On April 20, 2010, an explosion aboard the Deepwater Horizon 41 miles (66 kilometers) off the coast of Louisiana sparked what would later become one of America’s worst environmental disasters. For nearly three months, oil spewed from 1,500 meters (roughly 5,000 feet) below the surface, polluting the Gulf of Mexico and altering the building blocks of oceanic life. We’re still only beginning to understand the long-term consequences of this disaster, and now researchers say the techniques used to mitigate its catastrophic effects probably didn’t even work.
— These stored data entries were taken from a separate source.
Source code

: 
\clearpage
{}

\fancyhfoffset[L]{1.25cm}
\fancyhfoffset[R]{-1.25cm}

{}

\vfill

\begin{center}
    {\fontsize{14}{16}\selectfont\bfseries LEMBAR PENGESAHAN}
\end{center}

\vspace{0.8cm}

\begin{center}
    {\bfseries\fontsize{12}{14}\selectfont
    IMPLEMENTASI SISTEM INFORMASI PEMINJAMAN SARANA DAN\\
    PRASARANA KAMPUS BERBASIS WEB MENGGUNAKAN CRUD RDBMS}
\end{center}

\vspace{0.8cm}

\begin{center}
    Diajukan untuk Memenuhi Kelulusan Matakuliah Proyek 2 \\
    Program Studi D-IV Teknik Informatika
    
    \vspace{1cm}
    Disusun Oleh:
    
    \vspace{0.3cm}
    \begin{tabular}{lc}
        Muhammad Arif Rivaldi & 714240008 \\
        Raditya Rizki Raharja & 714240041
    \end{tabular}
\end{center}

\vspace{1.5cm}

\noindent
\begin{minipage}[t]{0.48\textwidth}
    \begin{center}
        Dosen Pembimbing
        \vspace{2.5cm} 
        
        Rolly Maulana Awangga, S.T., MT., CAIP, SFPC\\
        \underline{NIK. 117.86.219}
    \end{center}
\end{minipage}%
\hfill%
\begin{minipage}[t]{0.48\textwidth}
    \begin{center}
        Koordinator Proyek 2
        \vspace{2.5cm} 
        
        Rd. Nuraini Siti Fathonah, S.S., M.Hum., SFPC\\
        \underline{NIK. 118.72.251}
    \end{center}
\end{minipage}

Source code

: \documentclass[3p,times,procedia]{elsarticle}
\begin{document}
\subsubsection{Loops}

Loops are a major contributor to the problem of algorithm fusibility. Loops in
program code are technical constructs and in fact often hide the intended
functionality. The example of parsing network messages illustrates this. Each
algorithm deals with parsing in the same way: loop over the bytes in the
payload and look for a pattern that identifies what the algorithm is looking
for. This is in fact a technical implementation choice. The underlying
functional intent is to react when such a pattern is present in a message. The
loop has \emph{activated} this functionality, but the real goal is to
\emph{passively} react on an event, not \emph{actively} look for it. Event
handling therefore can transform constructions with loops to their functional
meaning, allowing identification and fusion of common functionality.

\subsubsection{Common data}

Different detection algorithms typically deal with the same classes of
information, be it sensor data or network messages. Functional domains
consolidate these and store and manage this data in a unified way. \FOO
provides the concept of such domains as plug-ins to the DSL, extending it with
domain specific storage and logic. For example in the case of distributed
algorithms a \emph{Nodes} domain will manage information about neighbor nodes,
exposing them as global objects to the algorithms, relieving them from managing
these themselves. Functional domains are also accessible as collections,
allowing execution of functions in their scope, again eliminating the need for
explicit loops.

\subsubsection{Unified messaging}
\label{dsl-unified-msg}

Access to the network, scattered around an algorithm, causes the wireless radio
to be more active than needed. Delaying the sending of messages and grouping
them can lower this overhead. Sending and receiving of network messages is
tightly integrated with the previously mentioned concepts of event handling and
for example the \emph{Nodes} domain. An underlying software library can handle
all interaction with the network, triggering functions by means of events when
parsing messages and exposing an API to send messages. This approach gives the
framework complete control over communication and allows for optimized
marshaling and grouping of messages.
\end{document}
How oil moves through the water column depends on a number of variables, including pressure, turbidity, and the type and behavior of crude oil – all of which can change depending on the depth of the drill site. Following the explosion, responders took a novel approach and injected 3,000 tons of a subsea dispersants injection (SSDI) called Corexit directly at the wellhead, hoping to prevent oil from rapidly rising to the surface. Typically, SSDIs break down oil into smaller droplets that are easily dissolved, but the Deepwater Horizon was different; the turbulent energy and pressure at its depth caused the oil to spread rapidly and continue to the surface, rendering Corexit basically ineffective. What’s more, Corexit could have even added to the ecological damage by stopping the growth of oil-degrading bacteria that occur naturally, making the leaking oil more toxic.

More than 24,500 water samples from 67 different response studies were tested and analyzed through public data made available by the Gulf of Mexico Research Initiative Information and Data Cooperative.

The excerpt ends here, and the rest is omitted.